What you should do -> The data is to be retyped in full, exactly.

Provided records ->
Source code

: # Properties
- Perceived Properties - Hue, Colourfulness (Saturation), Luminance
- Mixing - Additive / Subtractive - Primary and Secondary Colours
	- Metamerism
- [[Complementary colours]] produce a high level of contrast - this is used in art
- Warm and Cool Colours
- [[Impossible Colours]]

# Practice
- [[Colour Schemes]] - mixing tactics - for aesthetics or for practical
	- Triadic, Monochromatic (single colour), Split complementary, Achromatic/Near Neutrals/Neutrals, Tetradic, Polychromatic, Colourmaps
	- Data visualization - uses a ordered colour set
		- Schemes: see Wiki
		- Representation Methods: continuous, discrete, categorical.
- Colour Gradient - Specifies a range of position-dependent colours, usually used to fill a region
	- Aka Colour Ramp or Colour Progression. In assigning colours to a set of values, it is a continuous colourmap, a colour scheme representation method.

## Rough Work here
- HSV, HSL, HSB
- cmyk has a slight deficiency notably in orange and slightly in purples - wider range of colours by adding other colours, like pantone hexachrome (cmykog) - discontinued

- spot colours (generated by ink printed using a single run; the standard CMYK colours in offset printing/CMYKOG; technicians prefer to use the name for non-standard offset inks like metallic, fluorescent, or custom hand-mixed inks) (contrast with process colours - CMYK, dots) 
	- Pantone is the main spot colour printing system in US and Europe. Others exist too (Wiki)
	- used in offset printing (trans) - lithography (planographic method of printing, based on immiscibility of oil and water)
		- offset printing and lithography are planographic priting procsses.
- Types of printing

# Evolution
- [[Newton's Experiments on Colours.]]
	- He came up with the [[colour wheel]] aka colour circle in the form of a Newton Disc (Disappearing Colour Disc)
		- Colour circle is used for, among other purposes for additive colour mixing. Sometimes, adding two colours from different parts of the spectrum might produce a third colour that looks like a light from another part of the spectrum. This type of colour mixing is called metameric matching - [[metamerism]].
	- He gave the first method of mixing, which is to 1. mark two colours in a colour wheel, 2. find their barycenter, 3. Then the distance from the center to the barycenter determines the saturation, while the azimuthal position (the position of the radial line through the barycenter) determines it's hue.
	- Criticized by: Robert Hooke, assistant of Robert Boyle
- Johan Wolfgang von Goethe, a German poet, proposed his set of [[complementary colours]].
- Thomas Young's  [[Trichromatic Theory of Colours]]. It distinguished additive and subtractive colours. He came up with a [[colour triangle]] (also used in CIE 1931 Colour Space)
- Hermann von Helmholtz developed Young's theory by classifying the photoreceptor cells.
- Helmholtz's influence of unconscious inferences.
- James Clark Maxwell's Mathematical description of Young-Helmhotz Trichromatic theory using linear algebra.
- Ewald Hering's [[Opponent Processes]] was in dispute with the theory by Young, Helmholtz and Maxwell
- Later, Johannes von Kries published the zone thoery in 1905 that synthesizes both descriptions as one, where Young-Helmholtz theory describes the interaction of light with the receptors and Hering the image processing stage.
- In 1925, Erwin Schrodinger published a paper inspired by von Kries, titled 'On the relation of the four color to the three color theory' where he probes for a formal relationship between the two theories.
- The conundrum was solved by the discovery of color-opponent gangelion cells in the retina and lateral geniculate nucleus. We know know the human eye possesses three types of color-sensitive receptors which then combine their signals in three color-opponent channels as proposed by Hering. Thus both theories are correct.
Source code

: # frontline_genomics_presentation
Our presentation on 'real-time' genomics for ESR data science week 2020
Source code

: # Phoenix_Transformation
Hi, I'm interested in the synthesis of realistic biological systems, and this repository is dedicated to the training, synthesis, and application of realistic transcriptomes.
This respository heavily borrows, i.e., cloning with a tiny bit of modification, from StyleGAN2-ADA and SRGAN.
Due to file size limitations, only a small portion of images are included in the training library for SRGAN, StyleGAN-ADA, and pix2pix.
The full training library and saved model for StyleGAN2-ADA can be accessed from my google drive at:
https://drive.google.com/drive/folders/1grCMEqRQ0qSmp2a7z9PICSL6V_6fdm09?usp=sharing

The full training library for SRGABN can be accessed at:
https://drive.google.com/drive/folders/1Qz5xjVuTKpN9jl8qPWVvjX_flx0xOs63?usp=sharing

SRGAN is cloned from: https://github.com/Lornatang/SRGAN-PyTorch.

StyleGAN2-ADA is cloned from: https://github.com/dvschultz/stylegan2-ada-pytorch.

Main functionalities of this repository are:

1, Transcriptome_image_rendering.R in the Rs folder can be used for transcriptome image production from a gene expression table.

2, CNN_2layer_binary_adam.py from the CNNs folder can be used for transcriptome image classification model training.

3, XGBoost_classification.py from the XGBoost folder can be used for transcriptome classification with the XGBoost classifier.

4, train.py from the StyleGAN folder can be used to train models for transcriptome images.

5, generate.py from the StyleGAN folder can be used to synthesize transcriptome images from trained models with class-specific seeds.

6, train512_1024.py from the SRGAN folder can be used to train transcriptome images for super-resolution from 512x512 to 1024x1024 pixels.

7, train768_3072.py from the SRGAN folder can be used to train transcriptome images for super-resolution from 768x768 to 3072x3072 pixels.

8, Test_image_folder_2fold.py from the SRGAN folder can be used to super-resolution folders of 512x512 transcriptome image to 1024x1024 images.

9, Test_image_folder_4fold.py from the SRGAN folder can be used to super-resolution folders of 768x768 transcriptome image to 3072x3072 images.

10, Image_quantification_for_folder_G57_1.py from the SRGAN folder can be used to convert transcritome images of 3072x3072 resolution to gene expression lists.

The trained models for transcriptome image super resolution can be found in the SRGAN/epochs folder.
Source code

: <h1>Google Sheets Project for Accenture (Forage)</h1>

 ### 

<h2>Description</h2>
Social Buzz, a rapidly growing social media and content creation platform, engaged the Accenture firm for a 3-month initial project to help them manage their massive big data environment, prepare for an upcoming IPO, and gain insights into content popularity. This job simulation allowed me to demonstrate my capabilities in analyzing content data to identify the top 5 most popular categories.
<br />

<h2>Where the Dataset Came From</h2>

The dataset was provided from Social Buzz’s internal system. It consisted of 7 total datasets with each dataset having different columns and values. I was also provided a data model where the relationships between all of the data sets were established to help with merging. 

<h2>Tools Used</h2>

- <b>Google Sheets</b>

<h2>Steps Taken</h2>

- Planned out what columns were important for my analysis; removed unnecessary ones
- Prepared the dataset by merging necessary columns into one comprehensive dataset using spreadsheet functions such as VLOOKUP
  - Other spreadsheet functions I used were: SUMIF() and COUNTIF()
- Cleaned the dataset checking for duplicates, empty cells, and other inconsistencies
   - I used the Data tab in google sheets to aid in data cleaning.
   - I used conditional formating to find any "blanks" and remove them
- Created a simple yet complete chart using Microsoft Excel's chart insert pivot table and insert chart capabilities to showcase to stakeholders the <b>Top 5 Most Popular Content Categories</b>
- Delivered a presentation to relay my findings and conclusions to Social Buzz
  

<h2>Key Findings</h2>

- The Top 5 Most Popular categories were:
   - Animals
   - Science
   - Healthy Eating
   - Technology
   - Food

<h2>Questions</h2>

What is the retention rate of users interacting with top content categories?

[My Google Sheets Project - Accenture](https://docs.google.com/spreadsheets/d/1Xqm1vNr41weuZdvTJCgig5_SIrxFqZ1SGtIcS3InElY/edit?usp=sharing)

Worked solution ->
Source code

: # Properties
- Perceived Properties - Hue, Colourfulness (Saturation), Luminance
- Mixing - Additive / Subtractive - Primary and Secondary Colours
	- Metamerism
- [[Complementary colours]] produce a high level of contrast - this is used in art
- Warm and Cool Colours
- [[Impossible Colours]]

# Practice
- [[Colour Schemes]] - mixing tactics - for aesthetics or for practical
	- Triadic, Monochromatic (single colour), Split complementary, Achromatic/Near Neutrals/Neutrals, Tetradic, Polychromatic, Colourmaps
	- Data visualization - uses a ordered colour set
		- Schemes: see Wiki
		- Representation Methods: continuous, discrete, categorical.
- Colour Gradient - Specifies a range of position-dependent colours, usually used to fill a region
	- Aka Colour Ramp or Colour Progression. In assigning colours to a set of values, it is a continuous colourmap, a colour scheme representation method.

## Rough Work here
- HSV, HSL, HSB
- cmyk has a slight deficiency notably in orange and slightly in purples - wider range of colours by adding other colours, like pantone hexachrome (cmykog) - discontinued

- spot colours (generated by ink printed using a single run; the standard CMYK colours in offset printing/CMYKOG; technicians prefer to use the name for non-standard offset inks like metallic, fluorescent, or custom hand-mixed inks) (contrast with process colours - CMYK, dots) 
	- Pantone is the main spot colour printing system in US and Europe. Others exist too (Wiki)
	- used in offset printing (trans) - lithography (planographic method of printing, based on immiscibility of oil and water)
		- offset printing and lithography are planographic priting procsses.
- Types of printing

# Evolution
- [[Newton's Experiments on Colours.]]
	- He came up with the [[colour wheel]] aka colour circle in the form of a Newton Disc (Disappearing Colour Disc)
		- Colour circle is used for, among other purposes for additive colour mixing. Sometimes, adding two colours from different parts of the spectrum might produce a third colour that looks like a light from another part of the spectrum. This type of colour mixing is called metameric matching - [[metamerism]].
	- He gave the first method of mixing, which is to 1. mark two colours in a colour wheel, 2. find their barycenter, 3. Then the distance from the center to the barycenter determines the saturation, while the azimuthal position (the position of the radial line through the barycenter) determines it's hue.
	- Criticized by: Robert Hooke, assistant of Robert Boyle
- Johan Wolfgang von Goethe, a German poet, proposed his set of [[complementary colours]].
- Thomas Young's  [[Trichromatic Theory of Colours]]. It distinguished additive and subtractive colours. He came up with a [[colour triangle]] (also used in CIE 1931 Colour Space)
- Hermann von Helmholtz developed Young's theory by classifying the photoreceptor cells.
- Helmholtz's influence of unconscious inferences.
- James Clark Maxwell's Mathematical description of Young-Helmhotz Trichromatic theory using linear algebra.
- Ewald Hering's [[Opponent Processes]] was in dispute with the theory by Young, Helmholtz and Maxwell
- Later, Johannes von Kries published the zone thoery in 1905 that synthesizes both descriptions as one, where Young-Helmholtz theory describes the interaction of light with the receptors and Hering the image processing stage.
- In 1925, Erwin Schrodinger published a paper inspired by von Kries, titled 'On the relation of the four color to the three color theory' where he probes for a formal relationship between the two theories.
- The conundrum was solved by the discovery of color-opponent gangelion cells in the retina and lateral geniculate nucleus. We know know the human eye possesses three types of color-sensitive receptors which then combine their signals in three color-opponent channels as proposed by Hering. Thus both theories are correct.
Source code

: # frontline_genomics_presentation
Our presentation on 'real-time' genomics for ESR data science week 2020
Source code

: # Phoenix_Transformation
Hi, I'm interested in the synthesis of realistic biological systems, and this repository is dedicated to the training, synthesis, and application of realistic transcriptomes.
This respository heavily borrows, i.e., cloning with a tiny bit of modification, from StyleGAN2-ADA and SRGAN.
Due to file size limitations, only a small portion of images are included in the training library for SRGAN, StyleGAN-ADA, and pix2pix.
The full training library and saved model for StyleGAN2-ADA can be accessed from my google drive at:
https://drive.google.com/drive/folders/1grCMEqRQ0qSmp2a7z9PICSL6V_6fdm09?usp=sharing

The full training library for SRGABN can be accessed at:
https://drive.google.com/drive/folders/1Qz5xjVuTKpN9jl8qPWVvjX_flx0xOs63?usp=sharing

SRGAN is cloned from: https://github.com/Lornatang/SRGAN-PyTorch.

StyleGAN2-ADA is cloned from: https://github.com/dvschultz/stylegan2-ada-pytorch.

Main functionalities of this repository are:

1, Transcriptome_image_rendering.R in the Rs folder can be used for transcriptome image production from a gene expression table.

2, CNN_2layer_binary_adam.py from the CNNs folder can be used for transcriptome image classification model training.

3, XGBoost_classification.py from the XGBoost folder can be used for transcriptome classification with the XGBoost classifier.

4, train.py from the StyleGAN folder can be used to train models for transcriptome images.

5, generate.py from the StyleGAN folder can be used to synthesize transcriptome images from trained models with class-specific seeds.

6, train512_1024.py from the SRGAN folder can be used to train transcriptome images for super-resolution from 512x512 to 1024x1024 pixels.

7, train768_3072.py from the SRGAN folder can be used to train transcriptome images for super-resolution from 768x768 to 3072x3072 pixels.

8, Test_image_folder_2fold.py from the SRGAN folder can be used to super-resolution folders of 512x512 transcriptome image to 1024x1024 images.

9, Test_image_folder_4fold.py from the SRGAN folder can be used to super-resolution folders of 768x768 transcriptome image to 3072x3072 images.

10, Image_quantification_for_folder_G57_1.py from the SRGAN folder can be used to convert transcritome images of 3072x3072 resolution to gene expression lists.

The trained models for transcriptome image super resolution can be found in the SRGAN/epochs folder.
Source code

: <h1>Google Sheets Project for Accenture (Forage)</h1>

 ### 

<h2>Description</h2>
Social Buzz, a rapidly growing social media and content creation platform, engaged the Accenture firm for a 3-month initial project to help them manage their massive big data environment, prepare for an upcoming IPO, and gain insights into content popularity. This job simulation allowed me to demonstrate my capabilities in analyzing content data to identify the top 5 most popular categories.
<br />

<h2>Where the Dataset Came From</h2>

The dataset was provided from Social Buzz’s internal system. It consisted of 7 total datasets with each dataset having different columns and values. I was also provided a data model where the relationships between all of the data sets were established to help with merging. 

<h2>Tools Used</h2>

- <b>Google Sheets</b>

<h2>Steps Taken</h2>

- Planned out what columns were important for my analysis; removed unnecessary ones
- Prepared the dataset by merging necessary columns into one comprehensive dataset using spreadsheet functions such as VLOOKUP
  - Other spreadsheet functions I used were: SUMIF() and COUNTIF()
- Cleaned the dataset checking for duplicates, empty cells, and other inconsistencies
   - I used the Data tab in google sheets to aid in data cleaning.
   - I used conditional formating to find any "blanks" and remove them
- Created a simple yet complete chart using Microsoft Excel's chart insert pivot table and insert chart capabilities to showcase to stakeholders the <b>Top 5 Most Popular Content Categories</b>
- Delivered a presentation to relay my findings and conclusions to Social Buzz
  

<h2>Key Findings</h2>

- The Top 5 Most Popular categories were:
   - Animals
   - Science
   - Healthy Eating
   - Technology
   - Food

<h2>Questions</h2>

What is the retention rate of users interacting with top content categories?

[My Google Sheets Project - Accenture](https://docs.google.com/spreadsheets/d/1Xqm1vNr41weuZdvTJCgig5_SIrxFqZ1SGtIcS3InElY/edit?usp=sharing)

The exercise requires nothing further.